All over again, too, he is back to developing his own personal recipe for success, as it were. True to form, he follows no cookbook, simply experimenting with what inspires him most.
“I feel like this path is similar to the path I took at UConn, where there was no major,” he says. “There is no road to having a show on TV. You have to create it. And I feel like my whole life’s been like that. I’m just waiting for the ‘UConn’ out there to give me a chance, wherever they are.”
To see Gamoran in action, visit joelgamoran.com.
Joel Gamoran’s Strawberry Poppy Eton Mess
“Anyone can make this messy dessert that screams early summer. The texture is what I love about this – crunchy and creamy at the same time.” –Chef Joel Gamoran ’07 (CLAS)
Makes 2 servings
Ingredients
2 egg whites
1/4 teaspoon cream of tartar
1 tablespoon vanilla bean paste, divided
1/4 cup sugar
2 tablespoons poppy seeds
1/2 cup heavy cream
1/4 cup powdered sugar
Big pinch salt
1 cup strawberries, cleaned and quartered
1 lemon, zested and juiced
Directions
- Preheat oven to 200 degrees.
- Put the egg whites, cream of tartar, and half of the vanilla paste in the bowl of a stand mixer. On high speed, mix until the egg whites get foamy, then add the sugar and keep mixing until the egg whites look marshmallowy and stand straight up when you dip your finger into the mixture.
- Using a big spoon, dollop the mixture onto a parchment-papered sheet pan. The mounds should be about half the size of your fist. Sprinkle the top of each mound with some poppy seeds and bake in the oven for about 2 hours.
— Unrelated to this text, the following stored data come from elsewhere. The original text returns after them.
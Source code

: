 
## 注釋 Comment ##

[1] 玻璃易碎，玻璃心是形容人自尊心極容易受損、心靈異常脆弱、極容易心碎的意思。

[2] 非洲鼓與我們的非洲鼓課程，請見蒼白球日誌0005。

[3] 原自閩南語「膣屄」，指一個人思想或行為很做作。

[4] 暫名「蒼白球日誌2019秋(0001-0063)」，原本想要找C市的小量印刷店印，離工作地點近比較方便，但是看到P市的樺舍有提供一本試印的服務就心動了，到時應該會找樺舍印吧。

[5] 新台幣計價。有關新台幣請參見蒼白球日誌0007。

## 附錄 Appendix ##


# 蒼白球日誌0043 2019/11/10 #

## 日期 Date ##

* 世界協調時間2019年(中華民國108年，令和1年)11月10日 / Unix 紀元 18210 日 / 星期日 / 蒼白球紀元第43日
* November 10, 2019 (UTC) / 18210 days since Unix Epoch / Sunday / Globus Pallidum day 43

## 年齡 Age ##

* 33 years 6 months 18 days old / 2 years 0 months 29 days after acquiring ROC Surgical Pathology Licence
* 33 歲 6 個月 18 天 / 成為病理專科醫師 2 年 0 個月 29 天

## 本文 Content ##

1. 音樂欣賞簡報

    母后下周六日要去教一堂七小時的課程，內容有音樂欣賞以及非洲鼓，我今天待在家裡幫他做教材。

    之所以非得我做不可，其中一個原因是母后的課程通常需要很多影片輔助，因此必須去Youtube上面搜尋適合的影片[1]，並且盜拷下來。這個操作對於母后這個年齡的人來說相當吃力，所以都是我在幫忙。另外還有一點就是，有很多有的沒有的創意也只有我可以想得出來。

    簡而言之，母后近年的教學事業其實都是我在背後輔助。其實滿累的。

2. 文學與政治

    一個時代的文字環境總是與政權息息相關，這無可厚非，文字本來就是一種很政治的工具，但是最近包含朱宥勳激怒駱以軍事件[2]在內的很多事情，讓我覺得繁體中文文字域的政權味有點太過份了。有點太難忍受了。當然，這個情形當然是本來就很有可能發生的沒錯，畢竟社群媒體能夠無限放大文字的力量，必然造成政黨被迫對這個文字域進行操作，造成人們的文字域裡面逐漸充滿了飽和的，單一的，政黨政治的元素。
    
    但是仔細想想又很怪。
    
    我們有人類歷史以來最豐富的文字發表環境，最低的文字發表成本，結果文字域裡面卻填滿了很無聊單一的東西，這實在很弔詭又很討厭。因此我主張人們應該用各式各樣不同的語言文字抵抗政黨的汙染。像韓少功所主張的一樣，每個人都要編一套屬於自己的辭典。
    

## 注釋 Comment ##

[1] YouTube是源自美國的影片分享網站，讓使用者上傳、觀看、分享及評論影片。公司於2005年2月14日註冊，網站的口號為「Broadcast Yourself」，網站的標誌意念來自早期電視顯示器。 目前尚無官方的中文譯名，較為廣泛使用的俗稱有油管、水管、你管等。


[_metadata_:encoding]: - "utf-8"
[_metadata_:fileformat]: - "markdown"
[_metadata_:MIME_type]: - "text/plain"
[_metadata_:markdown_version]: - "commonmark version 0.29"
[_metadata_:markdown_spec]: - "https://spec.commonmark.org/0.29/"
They are done when you can open one up and it is dry all the way through.
- In a new bowl, add the cream, powdered sugar, salt, and the rest of the vanilla paste. Using a whisk, whip this until you have a nice light whipped cream.
- In another bowl, combine the strawberries, lemon juice, and zest, and let them sit for at least 20 minutes.
- In a big bowl, break the meringue cookies into big pieces, and fold in the whipped cream and the strawberries. Mix together and spoon into a frosted jar. Serve immediately so that the cookies stay crisp.